I agree with DocWatson though, probably one of the best FREE picture editing software out there.


----------



## Captain Ahab (Nov 1, 2007)

Watch out - Dr. Watson is a doctor of finding the link to anything. Test him, I dare you!


----------



## DocWatson (Nov 1, 2007)

Ssssssshhhhhhh.......


----------



## shamoo (Nov 1, 2007)

when I put my pictures from my camera to the computer, a couple of them dont show up now, they are on my camera but not on computer. I can upload say 1 - 50 but after that the era message comes on and a couple of pictures have gray lines at the bottom of them when i upload, like that hot air balloon i sent in. I tried snapfish, fish pix, shutterfly and the same thing, how can i do some and not the others, same thing for the tinypic, Im starten to get frustrated, could it be a computer thing? Gee I hope not.


----------



## DocWatson (Nov 1, 2007)

What type of camera do you have ?? This sounds like it might be related to the interface between the camera and the computer.


----------



## shamoo (Nov 1, 2007)

Doc.
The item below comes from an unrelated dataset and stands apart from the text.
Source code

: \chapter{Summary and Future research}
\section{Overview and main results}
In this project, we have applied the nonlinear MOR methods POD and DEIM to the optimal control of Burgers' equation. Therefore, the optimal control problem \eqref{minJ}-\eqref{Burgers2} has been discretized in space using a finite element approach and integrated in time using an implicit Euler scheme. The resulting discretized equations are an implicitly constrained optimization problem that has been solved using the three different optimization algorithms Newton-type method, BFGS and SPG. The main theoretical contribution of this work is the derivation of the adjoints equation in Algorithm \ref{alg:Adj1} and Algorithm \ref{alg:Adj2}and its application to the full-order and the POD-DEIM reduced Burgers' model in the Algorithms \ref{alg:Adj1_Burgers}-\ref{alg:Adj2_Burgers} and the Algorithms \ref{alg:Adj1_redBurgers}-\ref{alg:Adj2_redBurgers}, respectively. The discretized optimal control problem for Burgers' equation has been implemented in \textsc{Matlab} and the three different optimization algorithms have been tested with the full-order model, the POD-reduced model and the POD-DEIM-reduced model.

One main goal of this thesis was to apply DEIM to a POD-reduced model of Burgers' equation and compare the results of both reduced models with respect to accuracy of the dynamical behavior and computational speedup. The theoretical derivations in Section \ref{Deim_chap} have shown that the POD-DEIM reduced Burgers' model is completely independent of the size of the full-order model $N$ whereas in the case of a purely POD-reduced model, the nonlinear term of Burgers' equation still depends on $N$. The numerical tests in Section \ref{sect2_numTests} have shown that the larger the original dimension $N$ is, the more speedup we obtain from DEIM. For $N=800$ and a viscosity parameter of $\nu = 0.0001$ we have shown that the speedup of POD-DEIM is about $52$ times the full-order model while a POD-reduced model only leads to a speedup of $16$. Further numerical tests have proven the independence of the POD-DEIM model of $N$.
I have a kodak 703


----------



## shamoo (Nov 1, 2007)

Whats an interface? do I need more of it?


----------



## Jim (Nov 1, 2007)

Is there a way to take the card out of the camera and hook it up directly to your PC?


----------



## Captain Ahab (Nov 1, 2007)

Are you using the Kodak docking station?

You might need to upload some of the photos and then go back for teh rest. Un-check all photos on the wizard (the thing that pops up when you download photos) and then take a few at a time.


----------



## DocWatson (Nov 1, 2007)

The interface is the interaction between the camera and the computer, software and hardware.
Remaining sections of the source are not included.